On June 15, 2017, various environmental groups joined to challenge the delay in the United States Court of Appeals for the District of Columbia. Labor groups opposing the delay have been granted leave to intervene.  At the end of June, industry groups that petitioned EPA for reconsideration filed to intervene in the action and, on July 7, 2017, the group of states including Kentucky and West Virginia also moved to intervene in support of the delay.

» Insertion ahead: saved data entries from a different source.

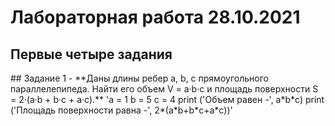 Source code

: # Лабораторная работа 28.10.2021
## Первые четыре задания
<h>
## Задание 1 -
**Даны длины ребер a, b, c прямоугольного параллелепипеда. Найти
его объем V = a·b·c и площадь поверхности S = 2·(a·b + b·c + a·c).**
'a = 1
b = 5
c = 4
print ('Объем равен -', a*b*c)
print ('Площадь поверхности равна -', 2*(a*b+b*c+a*c))'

The environmental and labor petitioners filed a motion on June 22, 2017, requesting the court stay the 20-month delay, arguing the delay violates the Clean Air Act (CAA) provision that “reconsideration shall not postpone the effective date of the rule” and that EPA was limited to a three-month delay of the rule. Petitioners also argue further delay could result in irreparable harm from additional accidents. In the final rule delaying the effective date, EPA explained its position that the three month limit applies to delays that do not undergo notice and rulemaking. “A natural reading of the language is that the act of convening reconsideration does not, by itself, stay a rule but that the Administrator, at his discretion, may issue a stay if he has convened a proceeding. The three-month limitation on stays issued without rulemaking under CAA section 307(d)(7(B) does not limit the availability or length of stays issued through other mechanisms.” The final rule also addressed comments that the delay would cause harm to workers and members of the public noting compliance dates in the amendments extend beyond the delay period and that the underlying RMP rule has been effective in preventing and mitigating chemical accidents and will remain in place during the delay.